Tuesday, November 11, 2014

Eli Amir's 'Scapegoat': a review

 Eli Amir

If there's one novel that encapsulates the refugee experience, it is Scapegoat, Eli Amir's acclaimed first novel, published in English in 1987. Yet it is the second of his trilogy, the first being The Dove Flyer, set in Baghdad in the late 1940s, and the third Yasmine, set in post-1967 Jerusalem.

 Nuri, the teenage hero of the Dove Flyer, has arrived in an Israeli ma'abara (tent camp) from Baghdad with his family in 1950. A small group of Iraqi boys and girls has been offered a way out of the ma'abara swamp of dashed hopes and destitution: they have been have been picked by Youth Aliyah to join an established, successful kibbutz, Kiryat Oranim.

 Nuri is appointed the Iraqi group leader.  He knows Baghdad is dead, and unless the Iraqis adapt to Israeli society, they will remain on the margins. He swallows his Baghdadi pride to shovel cow's manure in a socialist paradise. He spends hours in the kibbutz 'culture house' listening to western classical music. But his peers refuse to shed their traditional values. They have been catapulted into one of the most advanced social experiments in human history - the kibbutz - yet conventionally aspire to make money and have hafla parties.

East and West collide with a thunderous clash.
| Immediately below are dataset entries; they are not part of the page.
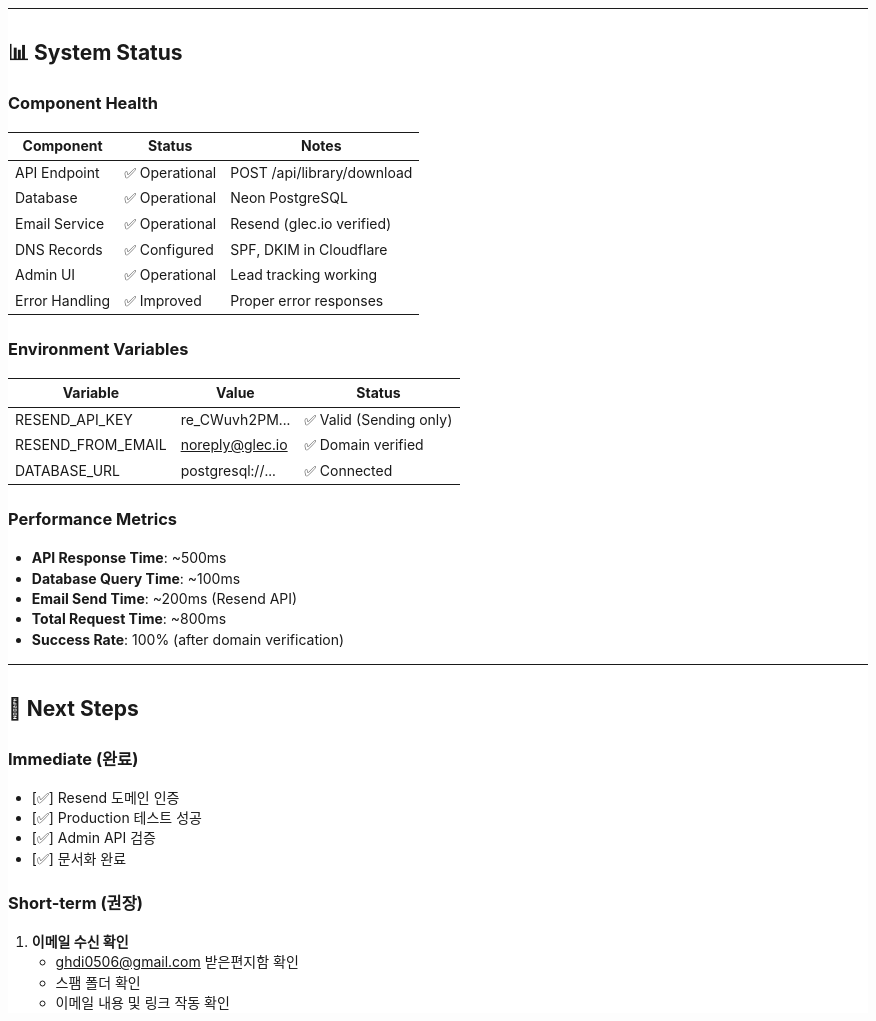 
---

## 📊 System Status

### Component Health
| Component | Status | Notes |
|-----------|--------|-------|
| API Endpoint | ✅ Operational | POST /api/library/download |
| Database | ✅ Operational | Neon PostgreSQL |
| Email Service | ✅ Operational | Resend (glec.io verified) |
| DNS Records | ✅ Configured | SPF, DKIM in Cloudflare |
| Admin UI | ✅ Operational | Lead tracking working |
| Error Handling | ✅ Improved | Proper error responses |

### Environment Variables
| Variable | Value | Status |
|----------|-------|--------|
| RESEND_API_KEY | re_CWuvh2PM... | ✅ Valid (Sending only) |
| RESEND_FROM_EMAIL | noreply@glec.io | ✅ Domain verified |
| DATABASE_URL | postgresql://... | ✅ Connected |

### Performance Metrics
- **API Response Time**: ~500ms
- **Database Query Time**: ~100ms
- **Email Send Time**: ~200ms (Resend API)
- **Total Request Time**: ~800ms
- **Success Rate**: 100% (after domain verification)

---

## 🚀 Next Steps

### Immediate (완료)
- [✅] Resend 도메인 인증
- [✅] Production 테스트 성공
- [✅] Admin API 검증
- [✅] 문서화 완료

### Short-term (권장)
1. **이메일 수신 확인**
   - ghdi0506@gmail.com 받은편지함 확인
   - 스팸 폴더 확인
   - 이메일 내용 및 링크 작동 확인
Two things in particular some of the young refugees find it hard to cope with: the absence of religion and the immodestly-dressed, tantalisingly available, yet elusive, young women. The cultural gap cannot be bridged. Moreover,  no matter how hard Nuri tries, the Iraqis can never become like the golden boys and girls of the regional school who are destined to run the kibbutz movement.

Nuri's kibbutz adventure, despite the patient mentoring of the Polish idealist Sonia, is a failure. He cannot enjoy a brighter future while his family struggles to put food on the table. He returns to the misery of the ma'abara. But his gesture, to bring back for his family a tarnegol kapparot - a sacrificial fowl for Yom kippur - backfires. His mother rejects the fowl: it has not been slaughtered on the kibbutz by a shohet. Godlessness will not be allowed to triumph.

Who is the scapegoat (or more correctly, 'sacrificial lamb') here? Is Nuri's father the sacrificial lamb who forfeits his dreams so that Nuri might enjoy a better life? Are Baghdad values being sacrificed on the altar of Israel's new social order? Or is it the reverse - the older generation sacrificing its prospects to rigid orthodoxy?

 Either way, Eli Amir, who rose to be deputy director-general of the Ministry of Absorption,  has made the dilemmas of integration, so exquisitely set out  in Scapegoat, his life's work.